On y a trouvé aussi plusieurs enzymes, telles que les hyaluronidases, l’acétylcholinestérase et la phosphodiestérase. À ce « cocktail » s’ajoutent quelques petites molécules : la dopamine, la norépinéphrine, le tryptophane et l’histamine. Toutefois, une récente analyse protéomique et transcriptomique des composants du venin de S. horrida a révélé la présence de nombreuses toxines encore non caractérisées.
Des chercheurs de l’Australian Institute of Tropical Health and Medicine et de la KU Leuven ont donc poursuivi les investigations. Ils ont utilisé la spectroscopie par résonance magnétique nucléaire (RMN), la chromatographie en phase liquide couplée à la spectrométrie de masse (LC-MS), ainsi que des techniques de fractionnement des venins. Ils rapportent avoir découvert des molécules jamais signalées auparavant dans les venins de poisson. Leurs résultats viennent de paraître dans la revue FEBS openbio.
Trois neurotransmetteurs jamais signalés auparavant
L’électrophorèse sur gel de polyacrylamide contenant du laurylsulfate de sodium (SDS-PAGE) a montré que le venin de poisson-pierre contient majoritairement des composants d’un poids moléculaire d’environ 75 kiloDaltons (kDa). Selon les chercheurs, cela correspond sans doute aux protéines verrucotoxine et stonustoxine caractérisées précédemment. Il y avait également plusieurs protéines avec des poids moléculaires compris entre 10 et 15 kDa.
L’équipe a observé quelques différences entre les deux espèces. Par exemple, des composés d’environ 250 kDa dans le venin de S. horrida étaient absents du venin de S. verrucosa.

Crédits : Saggiomo et al., FEBS Openbio (2024)

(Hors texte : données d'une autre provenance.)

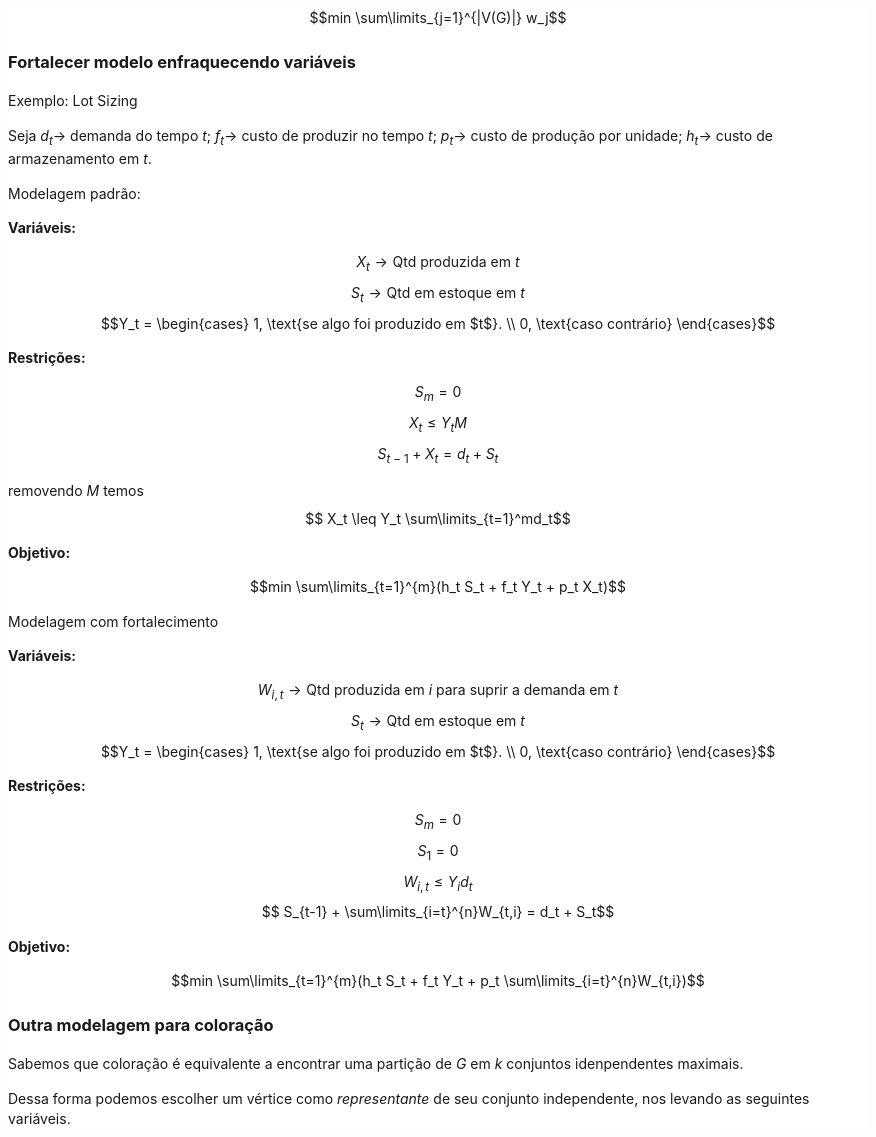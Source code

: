 $$min \sum\limits_{j=1}^{|V(G)|} w_j$$

### Fortalecer modelo enfraquecendo variáveis

Exemplo: Lot Sizing

Seja $d_t \to$ demanda do tempo $t$; $f_t \to$ custo de produzir no tempo $t$; $p_t \to$ custo de produção por unidade; $h_t \to$ custo de armazenamento em $t$.


Modelagem padrão:

**Variáveis:**

$$X_t \to \text{Qtd produzida em $t$}$$
$$S_t \to \text{Qtd em estoque em $t$}$$
$$Y_t = \begin{cases} 1, \text{se algo foi produzido em $t$}. \\ 0, \text{caso contrário} \end{cases}$$

**Restrições:**

$$S_m = 0$$
$$ X_t \leq Y_t M$$
$$ S_{t-1} + X_t = d_t + S_t$$

removendo $M$ temos
$$ X_t \leq Y_t \sum\limits_{t=1}^md_t$$

**Objetivo:**

$$min \sum\limits_{t=1}^{m}(h_t S_t + f_t Y_t + p_t X_t)$$


Modelagem com fortalecimento

**Variáveis:**

$$W_{i,t} \to \text{Qtd produzida em $i$ para suprir a demanda em $t$}$$
$$S_t \to \text{Qtd em estoque em $t$}$$
$$Y_t = \begin{cases} 1, \text{se algo foi produzido em $t$}. \\ 0, \text{caso contrário} \end{cases}$$

**Restrições:**

$$ S_m = 0$$
$$ S_1 = 0$$
$$ W_{i,t} \leq Y_i d_t$$
$$ S_{t-1} + \sum\limits_{i=t}^{n}W_{t,i} = d_t + S_t$$


**Objetivo:**

$$min \sum\limits_{t=1}^{m}(h_t S_t + f_t Y_t + p_t \sum\limits_{i=t}^{n}W_{t,i})$$

### Outra modelagem para coloração

Sabemos que coloração é equivalente a encontrar uma partição de $G$ em $k$ conjuntos idenpendentes maximais.

Dessa forma podemos escolher um vértice como _representante_ de seu conjunto independente, nos levando as seguintes variáveis.
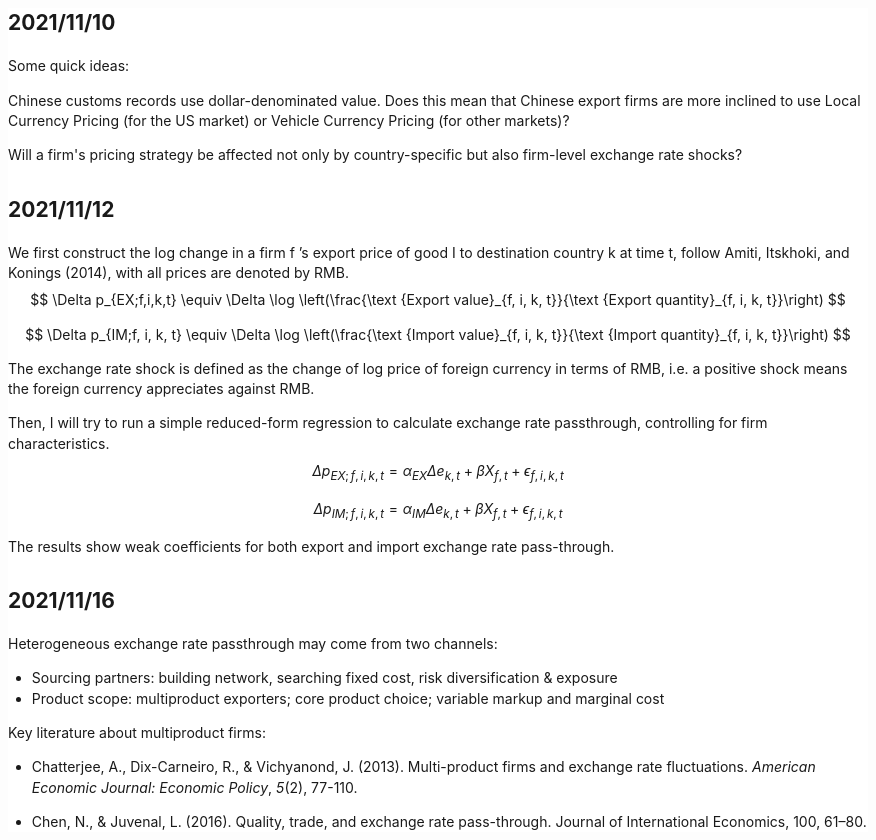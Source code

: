 ## 2021/11/10

Some quick ideas: 

Chinese customs records use dollar-denominated value. Does this mean that Chinese export firms are more inclined to use Local Currency Pricing (for the US market) or Vehicle Currency Pricing (for other markets)?

Will a firm's pricing strategy be affected not only by country-specific but also firm-level exchange rate shocks?

## 2021/11/12

We first construct the log change in a firm f ’s export price of good I to destination country k at time t,  follow Amiti, Itskhoki, and Konings (2014), with all prices are denoted by RMB.
$$
\Delta p_{EX;f,i,k,t} \equiv \Delta \log \left(\frac{\text {Export value}_{f, i, k, t}}{\text {Export quantity}_{f, i, k, t}}\right)
$$

$$
\Delta p_{IM;f, i, k, t} \equiv \Delta \log \left(\frac{\text {Import value}_{f, i, k, t}}{\text {Import quantity}_{f, i, k, t}}\right)
$$

The exchange rate shock is defined as the change of log price of foreign currency in terms of RMB, i.e. a positive shock means the foreign currency appreciates against RMB.

Then, I will try to run a simple reduced-form regression to calculate exchange rate passthrough, controlling for firm characteristics.
$$
\Delta p_{EX;f,i,k,t} = \alpha_{EX}\Delta e_{k,t}+\beta X_{f,t}+\epsilon_{f,i,k,t}
$$

$$
\Delta p_{IM;f,i,k,t} = \alpha_{IM}\Delta e_{k,t}+\beta X_{f,t}+\epsilon_{f,i,k,t}
$$

The results show weak coefficients for both export and import exchange rate pass-through.

## 2021/11/16

Heterogeneous exchange rate passthrough may come from two channels: 

- Sourcing partners: building network, searching fixed cost, risk diversification & exposure
- Product scope: multiproduct exporters; core product choice; variable markup and marginal cost


Key literature about multiproduct firms: 

- Chatterjee, A., Dix-Carneiro, R., & Vichyanond, J. (2013). Multi-product firms and exchange rate fluctuations. *American Economic Journal: Economic Policy*, *5*(2), 77-110.

- Chen, N., & Juvenal, L. (2016). Quality, trade, and exchange rate pass-through. Journal of International Economics, 100, 61–80. 
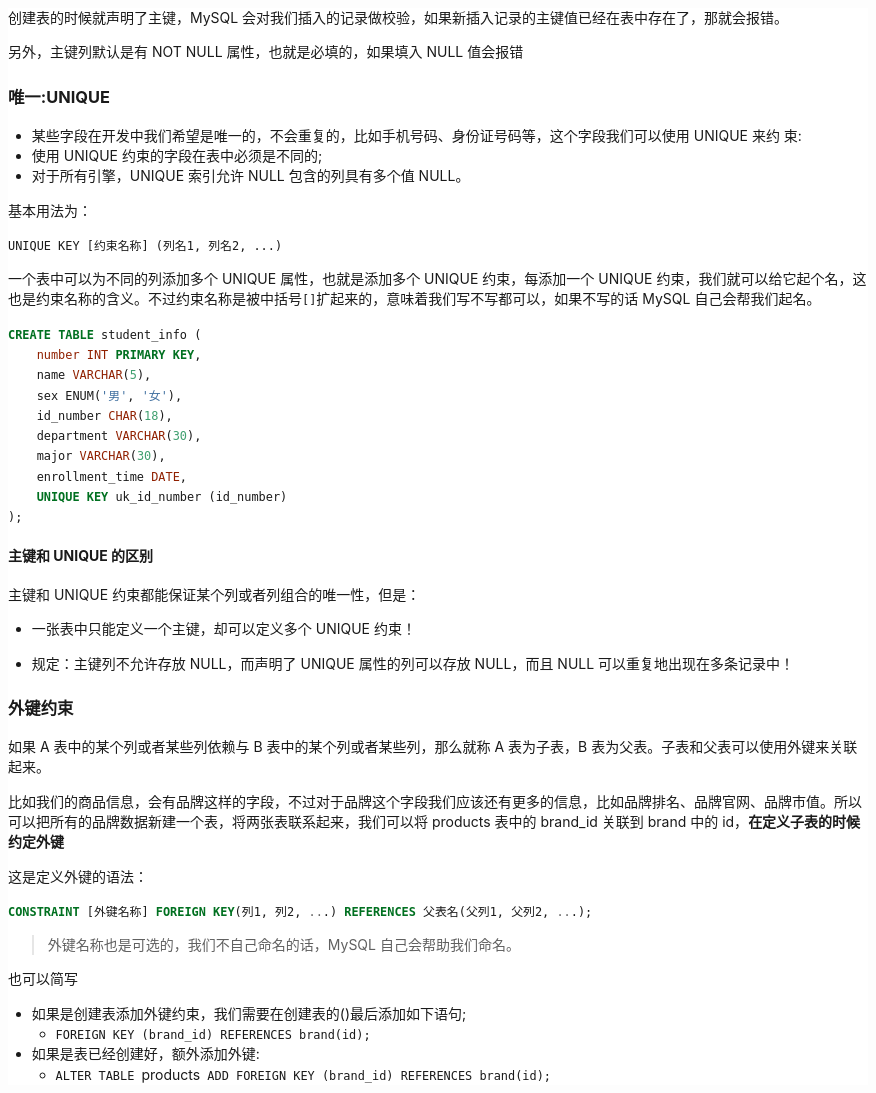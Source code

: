 创建表的时候就声明了主键，MySQL 会对我们插入的记录做校验，如果新插入记录的主键值已经在表中存在了，那就会报错。

另外，主键列默认是有 NOT NULL 属性，也就是必填的，如果填入 NULL 值会报错

### 唯一:UNIQUE

- 某些字段在开发中我们希望是唯一的，不会重复的，比如手机号码、身份证号码等，这个字段我们可以使用 UNIQUE 来约
  束:
- 使用 UNIQUE 约束的字段在表中必须是不同的;
- 对于所有引擎，UNIQUE 索引允许 NULL 包含的列具有多个值 NULL。

基本用法为：

```shell
UNIQUE KEY [约束名称] (列名1, 列名2, ...)
```

一个表中可以为不同的列添加多个 UNIQUE 属性，也就是添加多个 UNIQUE 约束，每添加一个 UNIQUE 约束，我们就可以给它起个名，这也是约束名称的含义。不过约束名称是被中括号`[]`扩起来的，意味着我们写不写都可以，如果不写的话 MySQL 自己会帮我们起名。

```sql
CREATE TABLE student_info (
    number INT PRIMARY KEY,
    name VARCHAR(5),
    sex ENUM('男', '女'),
    id_number CHAR(18),
    department VARCHAR(30),
    major VARCHAR(30),
    enrollment_time DATE,
    UNIQUE KEY uk_id_number (id_number)
);
```

#### 主键和 UNIQUE 的区别

主键和 UNIQUE 约束都能保证某个列或者列组合的唯一性，但是：

- 一张表中只能定义一个主键，却可以定义多个 UNIQUE 约束！

- 规定：主键列不允许存放 NULL，而声明了 UNIQUE 属性的列可以存放 NULL，而且 NULL 可以重复地出现在多条记录中！

### 外键约束

如果 A 表中的某个列或者某些列依赖与 B 表中的某个列或者某些列，那么就称 A 表为子表，B 表为父表。子表和父表可以使用外键来关联起来。

比如我们的商品信息，会有品牌这样的字段，不过对于品牌这个字段我们应该还有更多的信息，比如品牌排名、品牌官网、品牌市值。所以可以把所有的品牌数据新建一个表，将两张表联系起来，我们可以将 products 表中的 brand_id 关联到 brand 中的 id，**在定义子表的时候约定外键**

这是定义外键的语法：

```sql
CONSTRAINT [外键名称] FOREIGN KEY(列1, 列2, ...) REFERENCES 父表名(父列1, 父列2, ...);
```

> 外键名称也是可选的，我们不自己命名的话，MySQL 自己会帮助我们命名。

也可以简写

- 如果是创建表添加外键约束，我们需要在创建表的()最后添加如下语句;
  - `FOREIGN KEY (brand_id) REFERENCES brand(id);`
- 如果是表已经创建好，额外添加外键:
  - `ALTER TABLE `products` ADD FOREIGN KEY (brand_id) REFERENCES brand(id);`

La LC-MS a indiqué que les venins contenaient également plusieurs petites molécules, de poids compris entre 103 et 564 Da. La RMN a confirmé cette observation. Les spectres ont révélé la présence d’acide gamma-aminobutyrique (GABA) dans les deux venins. De même, ils ont indiqué la présence de choline et d’O-acétylcholine, mais uniquement dans le venin de S. horrida. La RMN a également permis de confirmer la présence de norépinéphrine dans les deux venins. La dopamine n’apparaissait que chez S. horrida.

Crédits : Saggiomo et al., FEBS Openbio (2024)
Bien que l’on ait déjà trouvé ces molécules dans les venins d’autres espèces, comme les frelons et les araignées, c’est la première fois qu’un venin de poisson contient du GABA, soulignent les chercheurs.
« En fonction de leur concentration individuelle et de leur capacité à pénétrer les tissus environnants, ces petites molécules pourraient jouer un rôle important dans les effets cardiorespiratoires et neuromusculaires observés », notent-ils. La norépinéphrine joue un rôle important dans la régulation sympathique des systèmes respiratoire et cardiovasculaire, provoquant potentiellement une bradycardie. Le GABA est un puissant neurotransmetteur inhibiteur et est également capable de moduler la fonction cardiovasculaire, avec une gamme d’effets incluant une tachycardie transitoire, une hypotension et une gêne respiratoire.